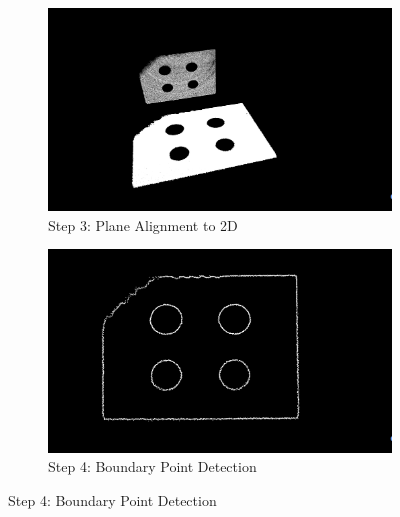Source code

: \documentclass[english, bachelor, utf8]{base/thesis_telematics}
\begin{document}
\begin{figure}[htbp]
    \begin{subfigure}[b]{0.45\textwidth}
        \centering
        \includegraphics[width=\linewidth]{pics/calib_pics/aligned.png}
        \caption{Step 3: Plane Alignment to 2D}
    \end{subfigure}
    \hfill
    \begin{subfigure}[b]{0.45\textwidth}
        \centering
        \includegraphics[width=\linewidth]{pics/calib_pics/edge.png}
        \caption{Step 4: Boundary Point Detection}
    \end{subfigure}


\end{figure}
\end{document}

---

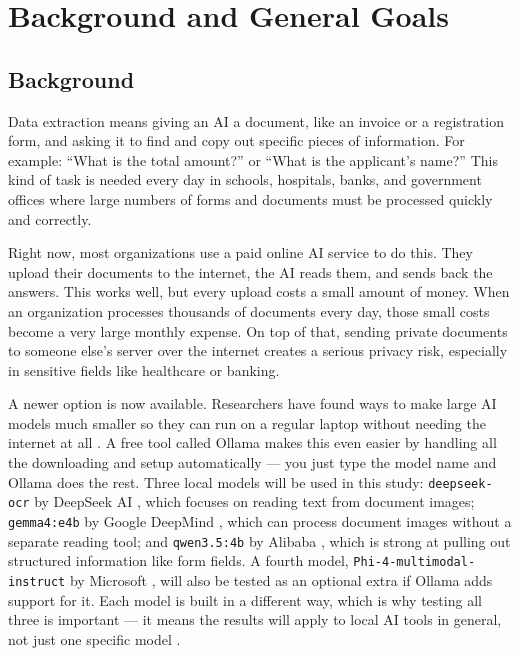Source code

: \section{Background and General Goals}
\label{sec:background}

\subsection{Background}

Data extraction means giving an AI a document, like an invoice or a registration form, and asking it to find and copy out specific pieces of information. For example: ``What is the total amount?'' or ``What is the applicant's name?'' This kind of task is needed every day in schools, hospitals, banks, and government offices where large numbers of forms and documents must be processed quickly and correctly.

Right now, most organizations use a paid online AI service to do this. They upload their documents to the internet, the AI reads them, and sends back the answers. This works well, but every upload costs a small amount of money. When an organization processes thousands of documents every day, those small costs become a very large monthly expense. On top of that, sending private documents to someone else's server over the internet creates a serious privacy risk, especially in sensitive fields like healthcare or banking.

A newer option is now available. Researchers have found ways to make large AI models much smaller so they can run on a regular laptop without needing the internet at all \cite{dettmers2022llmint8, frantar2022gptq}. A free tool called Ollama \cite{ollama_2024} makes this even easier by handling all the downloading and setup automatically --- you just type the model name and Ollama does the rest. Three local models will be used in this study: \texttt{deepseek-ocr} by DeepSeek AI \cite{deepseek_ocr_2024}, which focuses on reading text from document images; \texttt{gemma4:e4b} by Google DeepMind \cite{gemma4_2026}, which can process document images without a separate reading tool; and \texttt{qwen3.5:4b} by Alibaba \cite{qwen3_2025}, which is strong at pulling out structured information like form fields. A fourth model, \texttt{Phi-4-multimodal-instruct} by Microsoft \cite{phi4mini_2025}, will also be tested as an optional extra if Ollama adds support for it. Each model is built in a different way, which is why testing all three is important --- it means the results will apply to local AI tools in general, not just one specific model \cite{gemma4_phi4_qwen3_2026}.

--

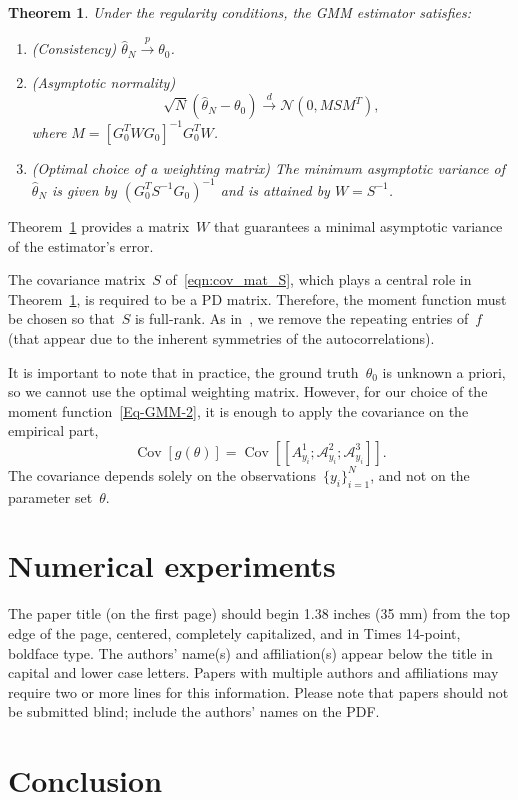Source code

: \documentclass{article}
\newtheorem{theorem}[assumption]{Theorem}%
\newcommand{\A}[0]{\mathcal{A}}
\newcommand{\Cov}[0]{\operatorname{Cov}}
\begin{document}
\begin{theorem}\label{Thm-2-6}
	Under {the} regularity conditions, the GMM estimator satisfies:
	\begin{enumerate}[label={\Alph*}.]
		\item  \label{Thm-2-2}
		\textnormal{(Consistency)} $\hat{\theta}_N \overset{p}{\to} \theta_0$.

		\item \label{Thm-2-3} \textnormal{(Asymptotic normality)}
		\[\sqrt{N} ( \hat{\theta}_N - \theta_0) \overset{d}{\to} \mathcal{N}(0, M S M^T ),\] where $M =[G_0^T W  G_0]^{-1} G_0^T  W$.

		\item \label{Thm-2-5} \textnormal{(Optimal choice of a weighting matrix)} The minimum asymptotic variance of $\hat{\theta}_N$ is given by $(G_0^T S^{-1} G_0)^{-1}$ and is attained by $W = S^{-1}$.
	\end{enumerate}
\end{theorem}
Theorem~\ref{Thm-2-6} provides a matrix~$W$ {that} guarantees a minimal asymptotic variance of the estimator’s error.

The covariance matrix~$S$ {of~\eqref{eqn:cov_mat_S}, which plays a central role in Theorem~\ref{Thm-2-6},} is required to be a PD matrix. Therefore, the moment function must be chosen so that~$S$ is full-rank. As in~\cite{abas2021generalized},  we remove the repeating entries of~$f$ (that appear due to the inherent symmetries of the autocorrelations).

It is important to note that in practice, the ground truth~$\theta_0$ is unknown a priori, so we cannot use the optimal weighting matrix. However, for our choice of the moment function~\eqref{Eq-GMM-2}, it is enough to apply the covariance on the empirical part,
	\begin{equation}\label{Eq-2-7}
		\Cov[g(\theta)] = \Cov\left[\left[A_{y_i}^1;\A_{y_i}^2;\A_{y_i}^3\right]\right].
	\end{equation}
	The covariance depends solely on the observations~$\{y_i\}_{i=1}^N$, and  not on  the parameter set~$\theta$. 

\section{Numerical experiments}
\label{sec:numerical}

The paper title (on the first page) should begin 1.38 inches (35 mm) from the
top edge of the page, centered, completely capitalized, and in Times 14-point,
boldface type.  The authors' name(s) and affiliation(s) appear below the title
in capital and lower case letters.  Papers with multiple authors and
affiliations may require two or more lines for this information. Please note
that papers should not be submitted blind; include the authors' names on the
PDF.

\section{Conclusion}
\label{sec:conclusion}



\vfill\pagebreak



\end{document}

Your objective: The string "mathcal" shows up in some lines of the listing. Copy each such line.

Output of the task:
\newcommand{\A}[0]{\mathcal{A}}
		\[\sqrt{N} ( \hat{\theta}_N - \theta_0) \overset{d}{\to} \mathcal{N}(0, M S M^T ),\] where $M =[G_0^T W  G_0]^{-1} G_0^T  W$.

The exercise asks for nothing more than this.